Repeat every record exactly, but omit the images.

▸ The data:
---*---

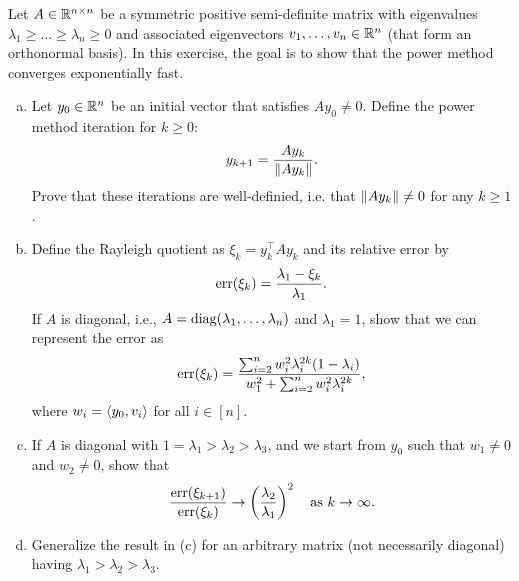 \begin{myexercise}\label{prob:power_method}
    Let $A \in \R^{n\times n}$ be a symmetric positive semi-definite matrix with eigenvalues $\lambda_1 \geq \ldots \geq \lambda_n \geq 0$ and associated eigenvectors $v_1, \ldots, v_n \in \R^n$ (that form an orthonormal basis). In this exercise, the goal is to show that the power method converges exponentially fast.
    
    \begin{enumerate}[(a)]
        \item Let $y_0 \in \R^n$ be an initial vector that satisfies $A y_0 \neq 0$. Define the power method iteration for $k \geq 0$: 
        \begin{equation*}
            y_{k+1} = \frac{A y_k}{\norm{A y_k}}.
        \end{equation*}
        Prove that these iterations are well-definied, i.e. that $\norm{A y_k} \neq 0$ for any $k \geq 1$.
        
        \item Define the Rayleigh quotient as $\xi_k = y_k^\top A y_k$ and its relative error by 
        \begin{equation*}
            \err(\xi_k) = \frac{ \lambda_1 - \xi_k}{\lambda_1}.
        \end{equation*}
        If $A$ is diagonal, i.e., $A = \diag(\lambda_1, \dots, \lambda_n)$ and $\lambda_1 = 1$, show that we can represent the error as
        \begin{equation*}
            \err(\xi_k) = \frac{\sum_{i=2}^n w_i^2 \lambda_i^{2k} (1 - \lambda_i)}{w_1^2 + \sum_{i=2}^n w_i^2 \lambda_i^{2k}},
        \end{equation*}
        where $w_i = \bran{y_0, v_i}$ for all $i \in [n]$.

        \item If $A$ is diagonal with $1 = \lambda_1 > \lambda_2 > \lambda_3$, and we start from $y_0$ such that $w_1 \neq 0$ and $w_2 \neq 0$, show that
        \begin{equation*}
            \frac{\err(\xi_{k+1})}{\err(\xi_k)} \to \brap{\frac{\lambda_2}{\lambda_1}}^{2} \quad \text{as $k\to \infty$}.
        \end{equation*}
        
        \item Generalize the result in (c) for an arbitrary matrix (not necessarily diagonal) having $\lambda_1 > \lambda_2 > \lambda_3$.
    \end{enumerate}
\end{myexercise}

---*---

▸ Solution:
 \begin{myexercise}\label{prob:power_method}
    Let $A \in \R^{n\times n}$ be a symmetric positive semi-definite matrix with eigenvalues $\lambda_1 \geq \ldots \geq \lambda_n \geq 0$ and associated eigenvectors $v_1, \ldots, v_n \in \R^n$ (that form an orthonormal basis). In this exercise, the goal is to show that the power method converges exponentially fast.
    
    \begin{enumerate}[(a)]
        \item Let $y_0 \in \R^n$ be an initial vector that satisfies $A y_0 \neq 0$. Define the power method iteration for $k \geq 0$: 
        \begin{equation*}
            y_{k+1} = \frac{A y_k}{\norm{A y_k}}.
        \end{equation*}
        Prove that these iterations are well-definied, i.e. that $\norm{A y_k} \neq 0$ for any $k \geq 1$.
        
        \item Define the Rayleigh quotient as $\xi_k = y_k^\top A y_k$ and its relative error by 
        \begin{equation*}
            \err(\xi_k) = \frac{ \lambda_1 - \xi_k}{\lambda_1}.
        \end{equation*}
        If $A$ is diagonal, i.e., $A = \diag(\lambda_1, \dots, \lambda_n)$ and $\lambda_1 = 1$, show that we can represent the error as
        \begin{equation*}
            \err(\xi_k) = \frac{\sum_{i=2}^n w_i^2 \lambda_i^{2k} (1 - \lambda_i)}{w_1^2 + \sum_{i=2}^n w_i^2 \lambda_i^{2k}},
        \end{equation*}
        where $w_i = \bran{y_0, v_i}$ for all $i \in [n]$.

        \item If $A$ is diagonal with $1 = \lambda_1 > \lambda_2 > \lambda_3$, and we start from $y_0$ such that $w_1 \neq 0$ and $w_2 \neq 0$, show that
        \begin{equation*}
            \frac{\err(\xi_{k+1})}{\err(\xi_k)} \to \brap{\frac{\lambda_2}{\lambda_1}}^{2} \quad \text{as $k\to \infty$}.
        \end{equation*}
        
        \item Generalize the result in (c) for an arbitrary matrix (not necessarily diagonal) having $\lambda_1 > \lambda_2 > \lambda_3$.
    \end{enumerate}
\end{myexercise}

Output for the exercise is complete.